--- Records Enclosed Below ---
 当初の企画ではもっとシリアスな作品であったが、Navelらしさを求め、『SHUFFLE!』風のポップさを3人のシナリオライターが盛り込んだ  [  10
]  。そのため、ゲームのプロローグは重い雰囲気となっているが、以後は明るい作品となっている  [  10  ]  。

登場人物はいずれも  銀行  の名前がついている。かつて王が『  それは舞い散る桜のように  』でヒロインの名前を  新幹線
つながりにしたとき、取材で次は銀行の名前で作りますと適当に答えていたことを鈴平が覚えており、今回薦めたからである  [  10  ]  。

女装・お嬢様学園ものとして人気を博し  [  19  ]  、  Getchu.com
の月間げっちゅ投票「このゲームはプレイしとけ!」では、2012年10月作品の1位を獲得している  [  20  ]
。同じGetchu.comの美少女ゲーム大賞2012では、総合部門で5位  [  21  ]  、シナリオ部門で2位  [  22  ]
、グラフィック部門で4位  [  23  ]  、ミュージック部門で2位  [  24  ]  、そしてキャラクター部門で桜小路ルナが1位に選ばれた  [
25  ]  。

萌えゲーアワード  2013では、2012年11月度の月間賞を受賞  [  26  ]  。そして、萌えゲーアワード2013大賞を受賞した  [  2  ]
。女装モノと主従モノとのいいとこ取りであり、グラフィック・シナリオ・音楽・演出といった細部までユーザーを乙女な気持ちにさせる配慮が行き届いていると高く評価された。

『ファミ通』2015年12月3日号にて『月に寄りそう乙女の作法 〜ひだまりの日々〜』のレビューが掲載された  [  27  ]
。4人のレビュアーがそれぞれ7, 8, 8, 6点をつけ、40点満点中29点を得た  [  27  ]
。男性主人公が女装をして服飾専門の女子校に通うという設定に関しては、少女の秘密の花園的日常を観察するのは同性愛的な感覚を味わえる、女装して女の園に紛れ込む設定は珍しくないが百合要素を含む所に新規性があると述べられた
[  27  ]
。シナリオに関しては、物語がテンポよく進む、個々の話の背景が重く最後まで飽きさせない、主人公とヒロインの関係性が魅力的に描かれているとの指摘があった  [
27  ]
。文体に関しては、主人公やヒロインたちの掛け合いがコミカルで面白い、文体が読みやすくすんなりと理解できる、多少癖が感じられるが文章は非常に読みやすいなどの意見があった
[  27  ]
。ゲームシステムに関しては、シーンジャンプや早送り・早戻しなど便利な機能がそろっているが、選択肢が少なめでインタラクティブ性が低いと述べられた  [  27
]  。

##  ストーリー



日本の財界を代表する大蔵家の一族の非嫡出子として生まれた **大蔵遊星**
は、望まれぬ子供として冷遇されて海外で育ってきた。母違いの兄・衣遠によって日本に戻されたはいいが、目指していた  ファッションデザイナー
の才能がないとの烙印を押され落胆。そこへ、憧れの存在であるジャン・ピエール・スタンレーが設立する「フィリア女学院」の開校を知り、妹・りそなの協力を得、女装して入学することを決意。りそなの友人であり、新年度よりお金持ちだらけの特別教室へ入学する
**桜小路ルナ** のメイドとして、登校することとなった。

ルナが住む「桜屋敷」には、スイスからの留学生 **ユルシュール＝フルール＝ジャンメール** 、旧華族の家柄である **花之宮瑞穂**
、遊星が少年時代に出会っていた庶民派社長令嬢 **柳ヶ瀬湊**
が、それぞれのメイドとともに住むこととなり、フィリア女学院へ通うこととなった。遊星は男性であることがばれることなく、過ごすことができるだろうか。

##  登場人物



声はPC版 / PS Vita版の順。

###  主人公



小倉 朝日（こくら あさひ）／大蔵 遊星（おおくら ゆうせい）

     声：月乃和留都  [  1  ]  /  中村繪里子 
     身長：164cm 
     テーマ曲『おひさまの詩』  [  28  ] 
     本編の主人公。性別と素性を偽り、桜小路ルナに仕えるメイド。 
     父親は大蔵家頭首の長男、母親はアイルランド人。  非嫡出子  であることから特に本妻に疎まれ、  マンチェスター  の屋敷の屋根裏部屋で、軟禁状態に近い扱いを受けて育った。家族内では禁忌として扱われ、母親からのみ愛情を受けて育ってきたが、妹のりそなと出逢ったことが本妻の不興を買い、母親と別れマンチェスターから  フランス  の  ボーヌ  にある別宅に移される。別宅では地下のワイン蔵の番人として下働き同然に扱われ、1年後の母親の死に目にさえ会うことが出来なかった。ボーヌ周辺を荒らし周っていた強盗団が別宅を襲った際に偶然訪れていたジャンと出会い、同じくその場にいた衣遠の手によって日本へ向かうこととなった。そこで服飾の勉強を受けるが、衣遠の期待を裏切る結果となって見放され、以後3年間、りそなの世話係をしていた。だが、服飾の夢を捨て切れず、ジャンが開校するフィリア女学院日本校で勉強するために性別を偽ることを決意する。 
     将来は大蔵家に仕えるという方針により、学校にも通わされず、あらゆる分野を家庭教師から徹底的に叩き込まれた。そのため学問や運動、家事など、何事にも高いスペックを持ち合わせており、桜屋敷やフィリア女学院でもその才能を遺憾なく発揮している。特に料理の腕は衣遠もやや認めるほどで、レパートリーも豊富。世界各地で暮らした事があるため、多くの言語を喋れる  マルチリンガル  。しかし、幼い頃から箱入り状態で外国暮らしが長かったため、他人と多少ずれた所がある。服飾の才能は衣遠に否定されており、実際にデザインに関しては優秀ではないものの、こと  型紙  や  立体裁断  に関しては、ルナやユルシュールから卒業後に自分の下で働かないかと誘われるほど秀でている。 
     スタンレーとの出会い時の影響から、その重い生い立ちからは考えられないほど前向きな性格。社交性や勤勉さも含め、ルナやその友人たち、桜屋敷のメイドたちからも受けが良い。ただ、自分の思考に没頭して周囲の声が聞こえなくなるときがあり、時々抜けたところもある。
--- End of Enclosed Records ---
= Exercise instructions =
Please retype all of the records, keeping each line exactly as it is.

= Result for this task =
 当初の企画ではもっとシリアスな作品であったが、Navelらしさを求め、『SHUFFLE!』風のポップさを3人のシナリオライターが盛り込んだ  [  10
]  。そのため、ゲームのプロローグは重い雰囲気となっているが、以後は明るい作品となっている  [  10  ]  。

登場人物はいずれも  銀行  の名前がついている。かつて王が『  それは舞い散る桜のように  』でヒロインの名前を  新幹線
つながりにしたとき、取材で次は銀行の名前で作りますと適当に答えていたことを鈴平が覚えており、今回薦めたからである  [  10  ]  。

女装・お嬢様学園ものとして人気を博し  [  19  ]  、  Getchu.com
の月間げっちゅ投票「このゲームはプレイしとけ!」では、2012年10月作品の1位を獲得している  [  20  ]
。同じGetchu.comの美少女ゲーム大賞2012では、総合部門で5位  [  21  ]  、シナリオ部門で2位  [  22  ]
、グラフィック部門で4位  [  23  ]  、ミュージック部門で2位  [  24  ]  、そしてキャラクター部門で桜小路ルナが1位に選ばれた  [
25  ]  。

萌えゲーアワード  2013では、2012年11月度の月間賞を受賞  [  26  ]  。そして、萌えゲーアワード2013大賞を受賞した  [  2  ]
。女装モノと主従モノとのいいとこ取りであり、グラフィック・シナリオ・音楽・演出といった細部までユーザーを乙女な気持ちにさせる配慮が行き届いていると高く評価された。

『ファミ通』2015年12月3日号にて『月に寄りそう乙女の作法 〜ひだまりの日々〜』のレビューが掲載された  [  27  ]
。4人のレビュアーがそれぞれ7, 8, 8, 6点をつけ、40点満点中29点を得た  [  27  ]
。男性主人公が女装をして服飾専門の女子校に通うという設定に関しては、少女の秘密の花園的日常を観察するのは同性愛的な感覚を味わえる、女装して女の園に紛れ込む設定は珍しくないが百合要素を含む所に新規性があると述べられた
[  27  ]
。シナリオに関しては、物語がテンポよく進む、個々の話の背景が重く最後まで飽きさせない、主人公とヒロインの関係性が魅力的に描かれているとの指摘があった  [
27  ]
。文体に関しては、主人公やヒロインたちの掛け合いがコミカルで面白い、文体が読みやすくすんなりと理解できる、多少癖が感じられるが文章は非常に読みやすいなどの意見があった
[  27  ]
。ゲームシステムに関しては、シーンジャンプや早送り・早戻しなど便利な機能がそろっているが、選択肢が少なめでインタラクティブ性が低いと述べられた  [  27
]  。

##  ストーリー



日本の財界を代表する大蔵家の一族の非嫡出子として生まれた **大蔵遊星**
は、望まれぬ子供として冷遇されて海外で育ってきた。母違いの兄・衣遠によって日本に戻されたはいいが、目指していた  ファッションデザイナー
の才能がないとの烙印を押され落胆。そこへ、憧れの存在であるジャン・ピエール・スタンレーが設立する「フィリア女学院」の開校を知り、妹・りそなの協力を得、女装して入学することを決意。りそなの友人であり、新年度よりお金持ちだらけの特別教室へ入学する
**桜小路ルナ** のメイドとして、登校することとなった。

ルナが住む「桜屋敷」には、スイスからの留学生 **ユルシュール＝フルール＝ジャンメール** 、旧華族の家柄である **花之宮瑞穂**
、遊星が少年時代に出会っていた庶民派社長令嬢 **柳ヶ瀬湊**
が、それぞれのメイドとともに住むこととなり、フィリア女学院へ通うこととなった。遊星は男性であることがばれることなく、過ごすことができるだろうか。

##  登場人物



声はPC版 / PS Vita版の順。

###  主人公



小倉 朝日（こくら あさひ）／大蔵 遊星（おおくら ゆうせい）

     声：月乃和留都  [  1  ]  /  中村繪里子 
     身長：164cm 
     テーマ曲『おひさまの詩』  [  28  ] 
     本編の主人公。性別と素性を偽り、桜小路ルナに仕えるメイド。 
     父親は大蔵家頭首の長男、母親はアイルランド人。  非嫡出子  であることから特に本妻に疎まれ、  マンチェスター  の屋敷の屋根裏部屋で、軟禁状態に近い扱いを受けて育った。家族内では禁忌として扱われ、母親からのみ愛情を受けて育ってきたが、妹のりそなと出逢ったことが本妻の不興を買い、母親と別れマンチェスターから  フランス  の  ボーヌ  にある別宅に移される。別宅では地下のワイン蔵の番人として下働き同然に扱われ、1年後の母親の死に目にさえ会うことが出来なかった。ボーヌ周辺を荒らし周っていた強盗団が別宅を襲った際に偶然訪れていたジャンと出会い、同じくその場にいた衣遠の手によって日本へ向かうこととなった。そこで服飾の勉強を受けるが、衣遠の期待を裏切る結果となって見放され、以後3年間、りそなの世話係をしていた。だが、服飾の夢を捨て切れず、ジャンが開校するフィリア女学院日本校で勉強するために性別を偽ることを決意する。 
     将来は大蔵家に仕えるという方針により、学校にも通わされず、あらゆる分野を家庭教師から徹底的に叩き込まれた。そのため学問や運動、家事など、何事にも高いスペックを持ち合わせており、桜屋敷やフィリア女学院でもその才能を遺憾なく発揮している。特に料理の腕は衣遠もやや認めるほどで、レパートリーも豊富。世界各地で暮らした事があるため、多くの言語を喋れる  マルチリンガル  。しかし、幼い頃から箱入り状態で外国暮らしが長かったため、他人と多少ずれた所がある。服飾の才能は衣遠に否定されており、実際にデザインに関しては優秀ではないものの、こと  型紙  や  立体裁断  に関しては、ルナやユルシュールから卒業後に自分の下で働かないかと誘われるほど秀でている。 
     スタンレーとの出会い時の影響から、その重い生い立ちからは考えられないほど前向きな性格。社交性や勤勉さも含め、ルナやその友人たち、桜屋敷のメイドたちからも受けが良い。ただ、自分の思考に没頭して周囲の声が聞こえなくなるときがあり、時々抜けたところもある。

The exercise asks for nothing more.